→ **WHAT YOU ARE ASKED TO DO**
Return an exact copy of the data, starting at its first line and ending at the line that contains "## Screenshots", minus any pictures.

→ **STORED DATA**

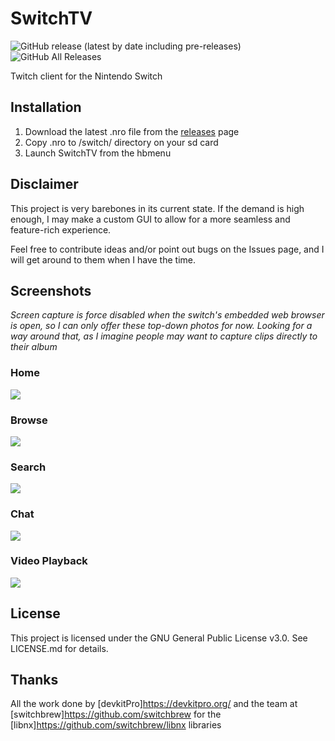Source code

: # SwitchTV
![GitHub release (latest by date including pre-releases)](https://img.shields.io/github/v/release/butforme/SwitchTV?include_prereleases&style=flat-square) ![GitHub All Releases](https://img.shields.io/github/downloads/butforme/SwitchTV/total?style=flat-square)

Twitch client for the Nintendo Switch

## Installation

1. Download the latest .nro file from the [releases](https://github.com/butforme/SwitchTV/releases) page
2. Copy .nro to /switch/ directory on your sd card
3. Launch SwitchTV from the hbmenu

## Disclaimer

This project is very barebones in its current state. If the demand is high enough, I may make a custom GUI to allow for a more seamless and feature-rich experience.

Feel free to contribute ideas and/or point out bugs on the Issues page, and I will get around to them when I have the time. 

## Screenshots

*Screen capture is force disabled when the switch's embedded web browser is open, so I can only offer these top-down photos for now. Looking for a way around that, as I imagine people may want to capture clips directly to their album*

### Home
![](https://i.imgur.com/3ajhMCo.jpg)

### Browse
![](https://i.imgur.com/Oqo6cpL.jpg)

### Search
![](https://i.imgur.com/beO3Do3.jpg)

### Chat
![](https://i.imgur.com/KQPkfuL.jpg)

### Video Playback
![](https://i.imgur.com/OWHrgtn.jpg)

## License
This project is licensed under the GNU General Public License v3.0. See LICENSE.md for details.

## Thanks
All the work done by [devkitPro]https://devkitpro.org/
and the team at [switchbrew]https://github.com/switchbrew for the [libnx]https://github.com/switchbrew/libnx libraries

→ **WRITTEN REPLY**
Source code

: # SwitchTV
![GitHub release (latest by date including pre-releases)](https://img.shields.io/github/v/release/butforme/SwitchTV?include_prereleases&style=flat-square) ![GitHub All Releases](https://img.shields.io/github/downloads/butforme/SwitchTV/total?style=flat-square)

Twitch client for the Nintendo Switch

## Installation

1. Download the latest .nro file from the [releases](https://github.com/butforme/SwitchTV/releases) page
2. Copy .nro to /switch/ directory on your sd card
3. Launch SwitchTV from the hbmenu

## Disclaimer

This project is very barebones in its current state. If the demand is high enough, I may make a custom GUI to allow for a more seamless and feature-rich experience.

Feel free to contribute ideas and/or point out bugs on the Issues page, and I will get around to them when I have the time. 

## Screenshots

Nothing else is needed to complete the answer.